As a matter of fact by Friday night it became apparent that the European Commission, the ECB and the IMF, the three institutions which finance, audit and trail Greece for the last four years didn’t want to further jeopardize the country’s position in the euro area. They must have made it plain that Schäuble should stop playing with fire. Reportedly, even the German Chancellor Angela Merkel joined the trio in trying to stop the Federal Minister of Finance from pressing harder and harder. Schäuble was seen by some people as waging a personal war against his flamboyant Greek counterpart Varoufakis.
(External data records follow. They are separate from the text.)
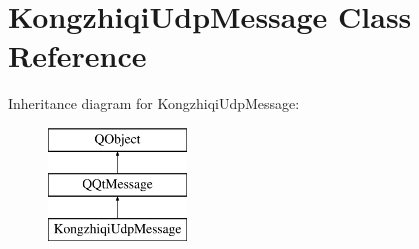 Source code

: \hypertarget{class_kongzhiqi_udp_message}{}\section{Kongzhiqi\+Udp\+Message Class Reference}
\label{class_kongzhiqi_udp_message}
Inheritance diagram for Kongzhiqi\+Udp\+Message\+:\begin{figure}[H]
\begin{center}
\leavevmode
\includegraphics[height=3.000000cm]{class_kongzhiqi_udp_message}
\end{center}
\end{figure}
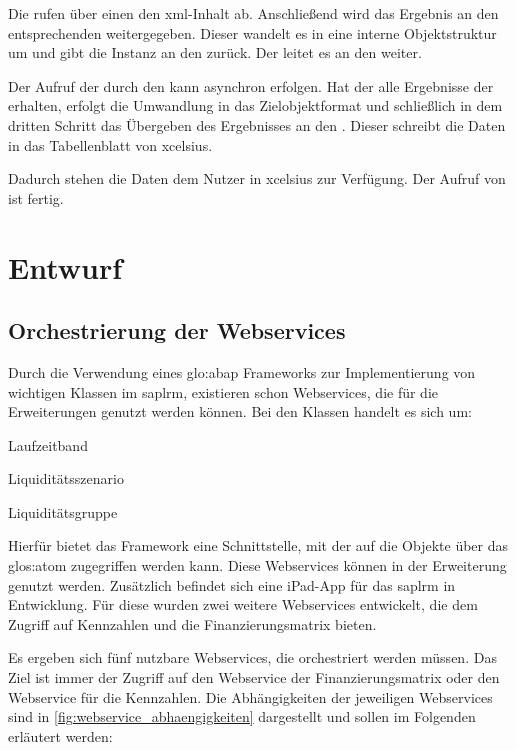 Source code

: \begin{onehalfspacing}
Die  rufen über einen  den \gls{xml}-Inhalt ab. Anschließend wird das Ergebnis an den entsprechenden  weitergegeben. Dieser wandelt es in eine interne Objektstruktur um und gibt die Instanz an den  zurück. Der  leitet es an den  weiter.

Der Aufruf der  durch den  kann asynchron erfolgen. Hat der  alle Ergebnisse der  erhalten, erfolgt die Umwandlung in das Zielobjektformat und schließlich in dem dritten Schritt das Übergeben des Ergebnisses an den . Dieser schreibt die Daten in das Tabellenblatt von \gls{xcelsius}.

Dadurch stehen die Daten dem Nutzer in \gls{xcelsius} zur Verfügung. Der Aufruf von  ist fertig.

\section{Entwurf}

\subsection{Orchestrierung der Webservices}
Durch die Verwendung eines \gls{glo:abap} Frameworks zur Implementierung von wichtigen Klassen im \gls{saplrm}, existieren schon Webservices, die für die Erweiterungen genutzt werden können. Bei den Klassen handelt es sich um:

\begin{seList}
\item Laufzeitband
\item Liquiditätsszenario
\item Liquiditätsgruppe
\end{seList}

Hierfür bietet das Framework eine Schnittstelle, mit der auf die Objekte über das \gls{glos:atom} zugegriffen werden kann. Diese Webservices können in der Erweiterung genutzt werden. Zusätzlich befindet sich eine iPad-App für das \gls{saplrm} in Entwicklung. Für diese wurden zwei weitere Webservices entwickelt, die dem Zugriff auf Kennzahlen und die Finanzierungsmatrix bieten.

Es ergeben sich fünf nutzbare Webservices, die orchestriert werden müssen. Das Ziel ist immer der Zugriff auf den Webservice der Finanzierungsmatrix oder den Webservice für die Kennzahlen. Die Abhängigkeiten der jeweiligen Webservices sind in \vref{fig:webservice_abhaengigkeiten} dargestellt und sollen im Folgenden erläutert werden:


\end{onehalfspacing}
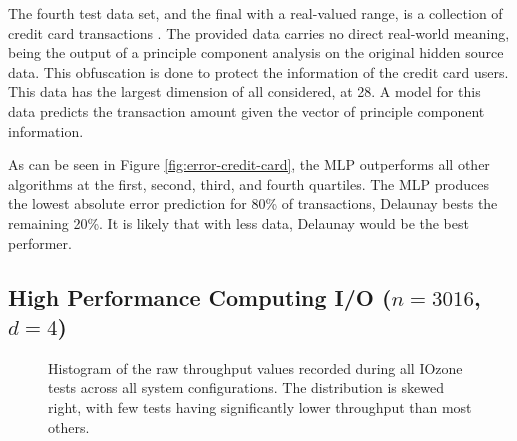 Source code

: \documentclass[smallextended,final]{svjour3}       %
\begin{document}
The fourth test data set, and the final with a real-valued range, is a
collection of credit card transactions \cite{pozzolo2015calibrating}. The
provided data carries no direct real-world meaning, being the output of a
principle component analysis on the original hidden source data. This
obfuscation is done to protect the information of the credit card users.
This data has the largest dimension of all considered, at 28. A model for
this data predicts the transaction amount given the vector of principle
component information.

As can be seen in Figure \ref{fig:error-credit-card}, the MLP outperforms
all other algorithms at the first, second, third, and fourth quartiles.
The MLP produces the lowest absolute error prediction for 80\% of
transactions, Delaunay bests the remaining 20\%. It is likely that with
less data, Delaunay would be the best performer.



\subsection{High Performance Computing I/O ($n = 3016$, $d = 4$)}

\begin{figure}
  \centering
  \caption{Histogram of the raw throughput values recorded during all
  IOzone tests across all system configurations. The distribution is skewed
  right, with few tests having significantly lower throughput than most
  others.}
\label{fig:hist-throughput}
\end{figure}
\end{document}
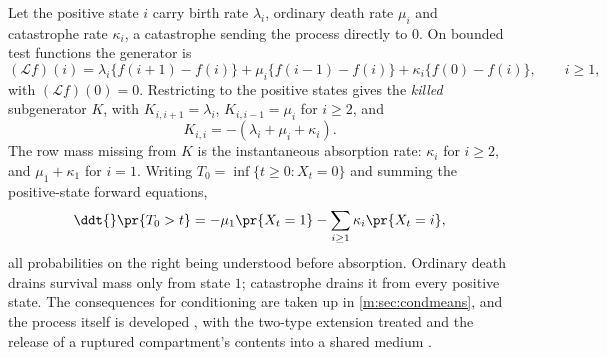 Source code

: Let the positive state $i$ carry
birth rate $\lambda_i$, ordinary death rate $\mu_i$ and catastrophe rate
$\kappa_i$, a catastrophe sending the process directly to $0$. On bounded test
functions the generator is
\begin{equation}
\label{m:eq:bdcgenerator}
(\mathcal Lf)(i)
= \lambda_i\{f(i+1)-f(i)\} + \mu_i\{f(i-1)-f(i)\} + \kappa_i\{f(0)-f(i)\},
\qquad i\ge1,
\end{equation}
with $(\mathcal Lf)(0)=0$. Restricting to the positive states gives the
\emph{killed} subgenerator $K$, with $K_{i,i+1}=\lambda_i$, $K_{i,i-1}=\mu_i$ for
$i\ge2$, and
\begin{equation}
\label{m:eq:killedsubgen}
K_{i,i} = -(\lambda_i+\mu_i+\kappa_i) .
\end{equation}
The row mass missing from $K$ is the instantaneous absorption rate: $\kappa_i$ for
$i\ge2$, and $\mu_1+\kappa_1$ for $i=1$. Writing $T_0=\inf\{t\ge0:X_t=0\}$ and
summing the positive-state forward equations,
\begin{equation}
\label{m:eq:bdcsurvivalloss}
\ddt{}\pr{T_0>t}
= -\mu_1\pr{X_t=1} - \sum_{i\ge1}\kappa_i\pr{X_t=i},
\end{equation}
all probabilities on the right being understood before absorption. Ordinary death
drains survival mass only from state $1$; catastrophe drains it from every positive
state. The
consequences for conditioning are taken up in \cref{m:sec:condmeans}, and the
process itself is developed , with the two-type extension treated
 and the release of a
ruptured compartment's contents into a shared medium
.

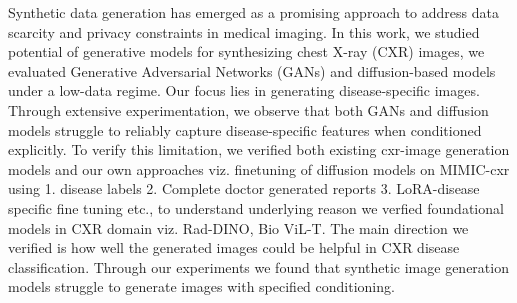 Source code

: 


Synthetic data generation has emerged as a promising approach to address data scarcity and 
privacy constraints in medical imaging. In this work, we studied potential of generative 
models for synthesizing chest X-ray (CXR) images, we evaluated Generative Adversarial Networks (GANs) 
and diffusion-based models under a low-data regime. Our focus lies in generating disease-specific 
images. Through extensive experimentation, we observe that both GANs and diffusion models struggle to 
reliably capture disease-specific features when conditioned explicitly. To verify this limitation, 
we verified both existing cxr-image generation models and our own approaches viz. finetuning of diffusion models on MIMIC-cxr using 
1. disease labels 2. Complete doctor generated reports 3. LoRA-disease specific fine tuning etc., to understand underlying reason we 
verfied foundational models in CXR domain viz. Rad-DINO, Bio ViL-T. The main direction we verified is how well the generated images 
could be helpful in CXR disease classification. Through our experiments we found that synthetic image generation models 
struggle to generate images with specified conditioning. 


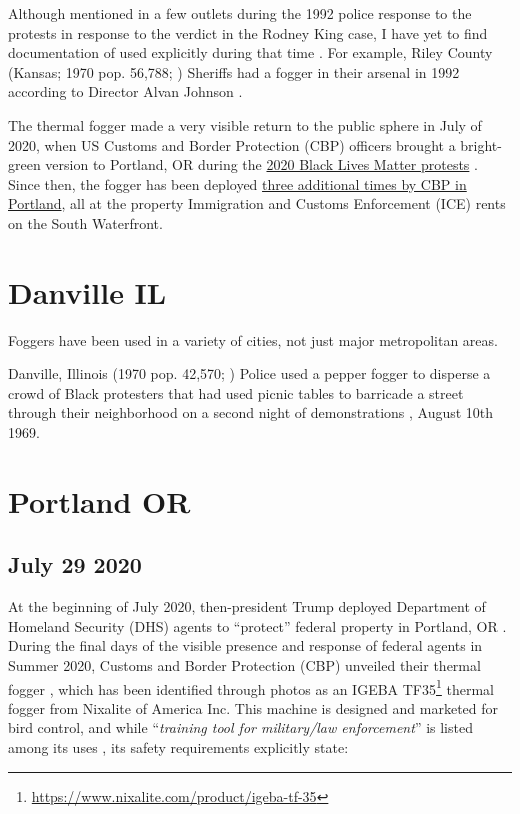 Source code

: \documentclass[
  11pt,
]{krantz}
\renewcommand{\href}[2]{#2\footnote{\url{#1}}}
\begin{document}
Although mentioned in a few outlets during the 1992 police response to the protests in response to the verdict in the Rodney King case, I have yet to find documentation of used explicitly during that time \citep{Askren1992}.
For example, Riley County (Kansas; 1970 pop. 56,788; \citet{USCB1970}) Sheriffs had a fogger in their arsenal in 1992 according to Director Alvan Johnson \citep{Askren1992}.

The thermal fogger made a very visible return to the public sphere in July of 2020, when US Customs and Border Protection (CBP) officers brought a bright-green version to Portland, OR during the \protect\hyperlink{PortlandOR2020_07_29}{2020 Black Lives Matter protests} \citep{pb20202021}.
Since then, the fogger has been deployed \protect\hyperlink{PortlandORICE2020_2021}{three additional times by CBP in Portland}, all at the property Immigration and Customs Enforcement (ICE) rents on the South Waterfront.

\hypertarget{danville-il}{%
\section*{Danville IL}\label{danville-il}}


Foggers have been used in a variety of cities, not just major metropolitan areas.

Danville, Illinois (1970 pop. 42,570; \citep{USCB1970}) Police used a pepper fogger to disperse a crowd of Black protesters that had used picnic tables to barricade a street through their neighborhood on a second night of demonstrations \citep{Palladium-Item1969}, August 10th 1969.

\hypertarget{PortlandOR2020_2021}{%
\section*{Portland OR}\label{PortlandOR2020_2021}}


\hypertarget{PortlandOR2020_07_29}{%
\subsection*{July 29 2020}\label{PortlandOR2020_07_29}}


At the beginning of July 2020, then-president Trump deployed Department of Homeland Security (DHS) agents to ``protect'' federal property in Portland, OR \citep{DHS2020, Flanigan2020, Trump2020}.
During the final days of the visible presence and response of federal agents in Summer 2020, Customs and Border Protection (CBP) unveiled their thermal fogger \citep{Recompiler2020_07_29}, which has been identified through photos as an \href{https://www.nixalite.com/product/igeba-tf-35}{IGEBA TF35} thermal fogger from Nixalite of America Inc.
This machine is designed and marketed for bird control, and while ``\emph{training tool for military/law enforcement}'' is listed among its uses \citep{Nixalite2009a}, its safety requirements explicitly state:
\end{document}
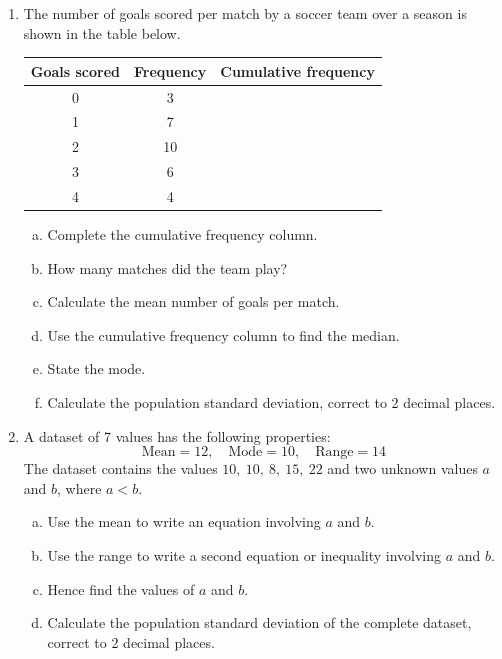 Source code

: \documentclass{article}
\begin{document}
\begin{enumerate}
  \item The number of goals scored per match by a soccer team over a season is shown in the table below.
  \begin{center}
    \begin{tabular}{ccc}
      \toprule
      \textbf{Goals scored} & \textbf{Frequency} & \textbf{Cumulative frequency} \\
      \midrule
      0 & 3  & \\
      1 & 7  & \\
      2 & 10 & \\
      3 & 6  & \\
      4 & 4  & \\
      \bottomrule
    \end{tabular}
  \end{center}
  \begin{enumerate}[(a)]
    \item Complete the cumulative frequency column.
    \item How many matches did the team play?
    \item Calculate the mean number of goals per match.
    \item Use the cumulative frequency column to find the median.
    \item State the mode.
    \item Calculate the population standard deviation, correct to 2 decimal places.
  \end{enumerate}

  \item A dataset of 7 values has the following properties:
  \[
    \text{Mean} = 12, \quad \text{Mode} = 10, \quad \text{Range} = 14
  \]
  The dataset contains the values $10,\ 10,\ 8,\ 15,\ 22$ and two unknown values $a$ and $b$, where $a < b$.
  \begin{enumerate}[(a)]
    \item Use the mean to write an equation involving $a$ and $b$.
    \item Use the range to write a second equation or inequality involving $a$ and $b$.
    \item Hence find the values of $a$ and $b$.
    \item Calculate the population standard deviation of the complete dataset, correct to 2 decimal places.
  \end{enumerate}

\end{enumerate}
\end{document}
The President of the Commission, Jean-Claude Juncker, the competent Commissioner Pierre Moscovici and the IMF Managing Director Christine Lagarde by Friday afternoon had made it clear that they would do whatever it takes to keep Greece in the Eurozone. Mario Draghi, the President of ECB was also present in the Eurogroup location trying to reconcile the German and the Greek. Some members of ECB’s Governing Council also had made it clear that kicking Greece of Eurozone would release an Armageddon. The Americans loudly and the Chinese taciturnly joined the club demanding a swift solution of the deadlock. This newspaper has repeatedly predicted that a Grexit is near the unthinkable.

As things stand now Greece’s position in the euro area is not at stake but the question remains; at what cost to the Greek people?